Work instructions:
Which of the lines below hold "author"? Please return each one.

Exercise material:

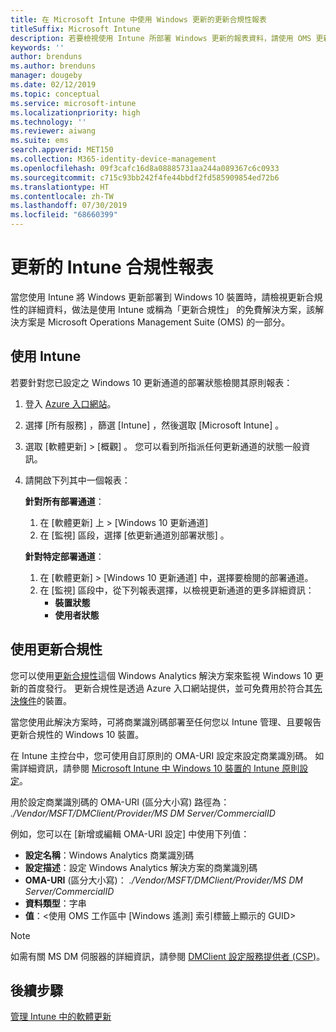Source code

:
 ```yaml
---
title: 在 Microsoft Intune 中使用 Windows 更新的更新合規性報表
titleSuffix: Microsoft Intune
description: 若要檢視使用 Intune 所部署 Windows 更新的報表資料，請使用 OMS 更新合規性。
keywords: ''
author: brenduns
ms.author: brenduns
manager: dougeby
ms.date: 02/12/2019
ms.topic: conceptual
ms.service: microsoft-intune
ms.localizationpriority: high
ms.technology: ''
ms.reviewer: aiwang
ms.suite: ems
search.appverid: MET150
ms.collection: M365-identity-device-management
ms.openlocfilehash: 09f3cafc16d8a08885731aa244a089367c6c0933
ms.sourcegitcommit: c715c93bb242f4fe44bbdf2fd585909854ed72b6
ms.translationtype: HT
ms.contentlocale: zh-TW
ms.lasthandoff: 07/30/2019
ms.locfileid: "68660399"
---
```

# <a name="intune-compliance-reports-for-updates"></a>更新的 Intune 合規性報表
當您使用 Intune 將 Windows 更新部署到 Windows 10 裝置時，請檢視更新合規性的詳細資料，做法是使用 Intune 或稱為「更新合規性」  的免費解決方案，該解決方案是 Microsoft Operations Management Suite (OMS) 的一部分。

## <a name="use-intune"></a>使用 Intune
若要針對您已設定之 Windows 10 更新通道的部署狀態檢閱其原則報表： 
1. 登入 [Azure 入口網站](https://portal.azure.com/)。
2. 選擇 [所有服務]  ，篩選 [Intune]  ，然後選取 [Microsoft Intune]  。
3. 選取 [軟體更新]   > [概觀]  。 您可以看到所指派任何更新通道的狀態一般資訊。
4. 請開啟下列其中一個報表：  

   **針對所有部署通道**：
   1. 在 [軟體更新] 上   > [Windows 10 更新通道] 
   2. 在 [監視]  區段，選擇 [依更新通道別部署狀態]  。  

   **針對特定部署通道**：  

   1. 在 [軟體更新]   > [Windows 10 更新通道]  中，選擇要檢閱的部署通道。  
   2. 在 [監視]  區段中，從下列報表選擇，以檢視更新通道的更多詳細資訊：  
      - **裝置狀態**  
      - **使用者狀態**  

## <a name="use-update-compliance"></a>使用更新合規性
您可以使用[更新合規性](https://technet.microsoft.com/itpro/windows/manage/update-compliance-monitor)這個 Windows Analytics 解決方案來監視 Windows 10 更新的首度發行。 更新合規性是透過 Azure 入口網站提供，並可免費用於符合其[先決條件](https://docs.microsoft.com/windows/deployment/update/update-compliance-get-started#update-compliance-prerequisites)的裝置。  

當您使用此解決方案時，可將商業識別碼部署至任何您以 Intune 管理、且要報告更新合規性的 Windows 10 裝置。  

在 Intune 主控台中，您可使用自訂原則的 OMA-URI 設定來設定商業識別碼。 如需詳細資訊，請參閱 [Microsoft Intune 中 Windows 10 裝置的 Intune 原則設定](https://docs.microsoft.com/intune-classic/deploy-use/windows-10-policy-settings-in-microsoft-intune)。  

用於設定商業識別碼的 OMA-URI (區分大小寫) 路徑為： *./Vendor/MSFT/DMClient/Provider/MS DM Server/CommercialID*  

例如，您可以在 [新增或編輯 OMA-URI 設定]  中使用下列值：
- **設定名稱**：Windows Analytics 商業識別碼
- **設定描述**：設定 Windows Analytics 解決方案的商業識別碼
- **OMA-URI** (區分大小寫)： *./Vendor/MSFT/DMClient/Provider/MS DM Server/CommercialID*
- **資料類型**：字串
- **值**：\<使用 OMS 工作區中 [Windows 遙測] 索引標籤上顯示的 GUID>
 
> [!NOTE]  
> 如需有關 MS DM 伺服器的詳細資訊，請參閱 [DMClient 設定服務提供者 (CSP)]( https://docs.microsoft.com/windows/client-management/mdm/dmclient-csp)。

## <a name="next-steps"></a>後續步驟
[管理 Intune 中的軟體更新](windows-update-for-business-configure.md)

Solution to this task:
author: brenduns
ms.author: brenduns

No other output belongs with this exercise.